The Australian-delivered Dolomite Sprint highlighted everything that was right and wrong about the British industry in 1975-76. Its body was recycled from a tiny 10 year old front drive model powered by a ground-breaking 16 valve engine built in a climate of industrial anarchy, cost-cutting and destructive internal rivalries.  

As the collapse of local Leyland operations quickly eliminated the Marina and P76 from local production, Leyland Australia had to move quickly to add more imports to its Australian range. The August 1975 arrival of the Triumph Dolomite Sprint with its unique 16 valve engine and yellow-only livery injected some four cylinder excitement into a range based entirely on updated 1960s models. In a bizarre reversal of the global switch to front drive, the Sprint itself was a rear drive version of a 10 year old front drive model originally conceived as a Triumph Herald replacement.

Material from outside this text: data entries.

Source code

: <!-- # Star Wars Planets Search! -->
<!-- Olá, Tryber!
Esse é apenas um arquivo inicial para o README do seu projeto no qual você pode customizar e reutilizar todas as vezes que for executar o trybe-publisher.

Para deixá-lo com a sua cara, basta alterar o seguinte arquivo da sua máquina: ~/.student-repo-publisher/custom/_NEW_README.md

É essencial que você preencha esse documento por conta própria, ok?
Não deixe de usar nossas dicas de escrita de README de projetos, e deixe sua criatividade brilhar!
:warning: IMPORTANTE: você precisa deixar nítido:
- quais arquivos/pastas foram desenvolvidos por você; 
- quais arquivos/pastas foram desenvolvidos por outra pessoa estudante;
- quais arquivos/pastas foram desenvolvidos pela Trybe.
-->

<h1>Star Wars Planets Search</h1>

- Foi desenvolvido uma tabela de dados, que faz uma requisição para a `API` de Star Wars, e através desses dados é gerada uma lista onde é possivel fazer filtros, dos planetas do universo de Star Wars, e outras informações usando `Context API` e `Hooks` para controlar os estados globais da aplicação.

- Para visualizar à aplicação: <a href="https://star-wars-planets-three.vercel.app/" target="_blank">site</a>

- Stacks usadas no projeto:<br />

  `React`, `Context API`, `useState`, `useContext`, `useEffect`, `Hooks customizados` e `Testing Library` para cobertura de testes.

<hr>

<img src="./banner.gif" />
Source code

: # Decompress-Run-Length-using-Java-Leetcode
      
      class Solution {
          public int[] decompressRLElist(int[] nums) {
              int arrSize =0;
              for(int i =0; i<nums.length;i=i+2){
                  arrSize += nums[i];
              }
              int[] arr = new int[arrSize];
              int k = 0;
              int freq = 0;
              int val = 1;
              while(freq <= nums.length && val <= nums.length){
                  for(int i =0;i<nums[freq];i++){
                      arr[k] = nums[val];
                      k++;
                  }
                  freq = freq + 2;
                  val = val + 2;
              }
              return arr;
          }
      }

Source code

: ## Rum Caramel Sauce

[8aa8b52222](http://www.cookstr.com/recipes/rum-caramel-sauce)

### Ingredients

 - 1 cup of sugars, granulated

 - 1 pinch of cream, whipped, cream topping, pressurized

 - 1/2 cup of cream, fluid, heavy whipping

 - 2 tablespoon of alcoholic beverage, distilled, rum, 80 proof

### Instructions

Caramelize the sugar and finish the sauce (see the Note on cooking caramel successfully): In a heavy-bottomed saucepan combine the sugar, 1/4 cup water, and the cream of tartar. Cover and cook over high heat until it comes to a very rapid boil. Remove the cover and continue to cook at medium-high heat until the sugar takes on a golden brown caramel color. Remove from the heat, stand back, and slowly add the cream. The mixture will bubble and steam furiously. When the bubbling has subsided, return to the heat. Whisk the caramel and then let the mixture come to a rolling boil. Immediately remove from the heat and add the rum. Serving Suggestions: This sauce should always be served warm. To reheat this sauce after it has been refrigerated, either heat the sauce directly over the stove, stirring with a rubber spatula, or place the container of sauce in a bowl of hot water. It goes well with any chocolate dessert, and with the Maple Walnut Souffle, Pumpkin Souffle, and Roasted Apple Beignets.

Leyland Australia press ads in 1975 offered a Jaguar XJ6/12 Series II, the AMI-assembled Triumph 2500 TC, two versions of the Dolomite, the ageing TR6 roadster, the Triumph Stag and the last of the Rover P6B 3500 V8 models. The Range Rover was also making a name for itself after taking several years to reach Australia. And the locally assembled Mini Clubman and Moke faced fierce new competition from Japan.